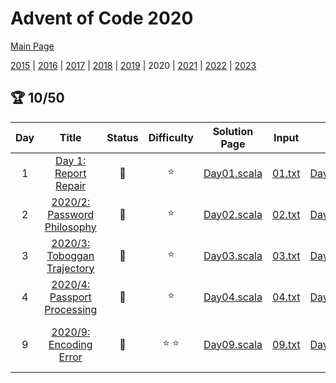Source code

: 

# Advent of Code 2020

[Main Page](https://adventofcode.com/2020)

[2015](/src/main/scala/advent_of_scala/year_2015/README.md) | [2016](/src/main/scala/advent_of_scala/year_2016/README.md) | [2017](/src/main/scala/advent_of_scala/year_2017/README.md) | [2018](/src/main/scala/advent_of_scala/year_2018/README.md) | [2019](/src/main/scala/advent_of_scala/year_2019/README.md) | 2020 | [2021](/src/main/scala/advent_of_scala/year_2021/README.md) | [2022](/src/main/scala/advent_of_scala/year_2022/README.md) | [2023](/src/main/scala/advent_of_scala/year_2023/README.md)

## :trophy: 10/50


| Day | Title | Status | Difficulty | Solution Page | Input | Test Page | Answer | Tags | 
| :---: | :------: | :---: | :---: | :---: | :---: | :---: | :---: | :---: |
| 1 | [Day 1: Report Repair](https://adventofcode.com/2020/day/1) | :1st_place_medal: | :star:  | [Day01.scala](/src/main/scala/advent_of_scala/year_2020/Day01.scala) | [01.txt](/src/main/resources/inputs/2020/01.txt) | [Day01Suite.scala](/src/test/scala/advent_of_scala/year_2020/Day01Suite.scala) | (1_014_624, 80_072_256) | n-sum,two-pointer |
| 2 | [2020/2: Password Philosophy](https://adventofcode.com/2020/day/2) | :1st_place_medal: | :star:  | [Day02.scala](/src/main/scala/advent_of_scala/year_2020/Day02.scala) | [02.txt](/src/main/resources/inputs/2020/02.txt) | [Day02Suite.scala](/src/test/scala/advent_of_scala/year_2020/Day02Suite.scala) | (607, 321) | predicates |
| 3 | [2020/3: Toboggan Trajectory](https://adventofcode.com/2020/day/3) | :1st_place_medal: | :star:  | [Day03.scala](/src/main/scala/advent_of_scala/year_2020/Day03.scala) | [03.txt](/src/main/resources/inputs/2020/03.txt) | [Day03Suite.scala](/src/test/scala/advent_of_scala/year_2020/Day03Suite.scala) | (272L, 3898725600L) | vector |
| 4 | [2020/4: Passport Processing](https://adventofcode.com/2020/day/4) | :1st_place_medal: | :star:  | [Day04.scala](/src/main/scala/advent_of_scala/year_2020/Day04.scala) | [04.txt](/src/main/resources/inputs/2020/04.txt) | [Day04Suite.scala](/src/test/scala/advent_of_scala/year_2020/Day04Suite.scala) | (233, 111) | predicates,annoying |
| 9 | [2020/9: Encoding Error](https://adventofcode.com/2020/day/9) | :1st_place_medal: | :star: :star:  | [Day09.scala](/src/main/scala/advent_of_scala/year_2020/Day09.scala) | [09.txt](/src/main/resources/inputs/2020/09.txt) | [Day09Suite.scala](/src/test/scala/advent_of_scala/year_2020/Day09Suite.scala) | (15_353_384, 2_466_556) | sliding-window,two-pointer,subarray-sum |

***

▶ [Problem]
Those lines above that contain the string "pointer" should be returned.

▶ [Response]
| 1 | [Day 1: Report Repair](https://adventofcode.com/2020/day/1) | :1st_place_medal: | :star:  | [Day01.scala](/src/main/scala/advent_of_scala/year_2020/Day01.scala) | [01.txt](/src/main/resources/inputs/2020/01.txt) | [Day01Suite.scala](/src/test/scala/advent_of_scala/year_2020/Day01Suite.scala) | (1_014_624, 80_072_256) | n-sum,two-pointer |
| 9 | [2020/9: Encoding Error](https://adventofcode.com/2020/day/9) | :1st_place_medal: | :star: :star:  | [Day09.scala](/src/main/scala/advent_of_scala/year_2020/Day09.scala) | [09.txt](/src/main/resources/inputs/2020/09.txt) | [Day09Suite.scala](/src/test/scala/advent_of_scala/year_2020/Day09Suite.scala) | (15_353_384, 2_466_556) | sliding-window,two-pointer,subarray-sum |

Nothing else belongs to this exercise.